Le régime micro-foncier
Ce dispositif simplifie la tâche sur plusieurs plans :
- Dispense de remplir la déclaration annexe n°2044 ;
- Report des revenus fonciers directement sur le formulaire n°2042 ;
- Application d’un abattement automatique de 30 %, supprimant la nécessité de détailler les charges ou éventuels déficits.
Déductions possibles sur les revenus fonciers
L’article 31 du Code général des impôts fixe la liste des charges admises en déduction : entretien, réparations, frais de gestion, intérêts d’emprunt, entre autres. Pour que ces dépenses soient retenues, elles doivent respecter plusieurs critères :
- Porter sur des immeubles générant effectivement des revenus fonciers, ce qui exclut les charges liées à un bien vacant par exemple ;
- Être directement liées à l’acquisition ou la conservation du bien (les coûts de démolition, eux, ne passent pas) ;
- Être prises en charge par le contribuable lui-même, jamais par un tiers ;
- Faire l’objet d’une justification précise ;
- Avoir été réglées au cours de l’année d’imposition.
Déclarer une SCI familiale sans revenu locatif
Il arrive qu’une SCI familiale se contente d’acquérir un bien pour le mettre à disposition gratuite d’un membre, en résidence principale ou secondaire. Aucun loyer n’est perçu, mais l’administration fiscale garde un œil ouvert. Deux configurations sont alors à distinguer :
Bâtiment à usage d’habitation
En l’absence totale de loyers et de toute compensation versée par les membres, une seule déclaration (2072-S-SD) suffit au moment de la création de la SCI. Par la suite, il existe une exonération de déclaration annuelle, sous réserve de remplir toutes ces conditions :
- Aucun changement concernant le capital social, les biens détenus ou leurs conditions d’occupation ;
- La SCI n’encaisse aucun revenu ;
- Les associés ne perçoivent aucune rémunération de la structure.

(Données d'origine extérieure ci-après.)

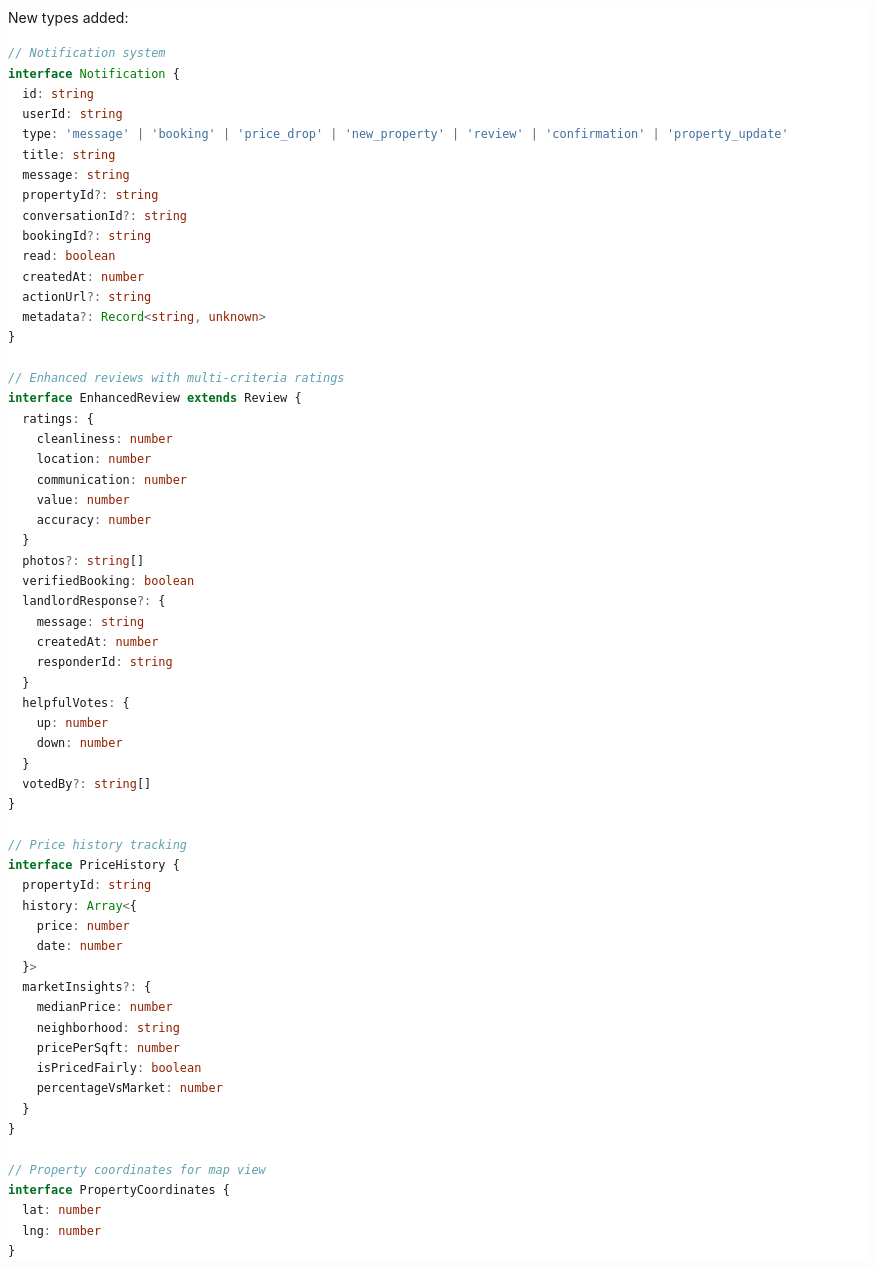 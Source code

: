 New types added:

```typescript
// Notification system
interface Notification {
  id: string
  userId: string
  type: 'message' | 'booking' | 'price_drop' | 'new_property' | 'review' | 'confirmation' | 'property_update'
  title: string
  message: string
  propertyId?: string
  conversationId?: string
  bookingId?: string
  read: boolean
  createdAt: number
  actionUrl?: string
  metadata?: Record<string, unknown>
}

// Enhanced reviews with multi-criteria ratings
interface EnhancedReview extends Review {
  ratings: {
    cleanliness: number
    location: number
    communication: number
    value: number
    accuracy: number
  }
  photos?: string[]
  verifiedBooking: boolean
  landlordResponse?: {
    message: string
    createdAt: number
    responderId: string
  }
  helpfulVotes: {
    up: number
    down: number
  }
  votedBy?: string[]
}

// Price history tracking
interface PriceHistory {
  propertyId: string
  history: Array<{
    price: number
    date: number
  }>
  marketInsights?: {
    medianPrice: number
    neighborhood: string
    pricePerSqft: number
    isPricedFairly: boolean
    percentageVsMarket: number
  }
}

// Property coordinates for map view
interface PropertyCoordinates {
  lat: number
  lng: number
}
```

Dans cette situation, les associés n’ont pas à intégrer de revenus issus de la SCI dans leur impôt sur le revenu.
Bâtiment à usage non résidentiel
Pour les locaux non destinés à l’habitation, la règle change. Les membres doivent alors indiquer un revenu fictif : il s’agit de déclarer, sur la ligne 4 du formulaire 2072-S-A1-SD, le montant qu’aurait pu générer une location, conformément aux articles 15 et 30 du Code général des impôts.
Au moment où la SCI est constituée, une dispense de déclaration annuelle existe tant que l’ensemble des conditions suivantes reste rempli :
- Pas de modification du capital, des biens ou des modalités d’occupation ;
- Absence totale de revenus encaissés par la société ;
- Aucune rémunération attribuée aux associés par la SCI.
Là encore, aucun revenu à déclarer pour les associés dans leur déclaration personnelle.
Au fond, la déclaration des revenus d’une SCI familiale tient autant de la mécanique bien huilée que de la vigilance permanente. Un formulaire oublié, une charge mal justifiée, et c’est tout l’édifice fiscal qui vacille. Anticiper, vérifier, s’informer : voilà ce qui fait la différence entre sérénité et mauvaise surprise. La prochaine échéance arrive toujours plus vite qu’on ne le pense.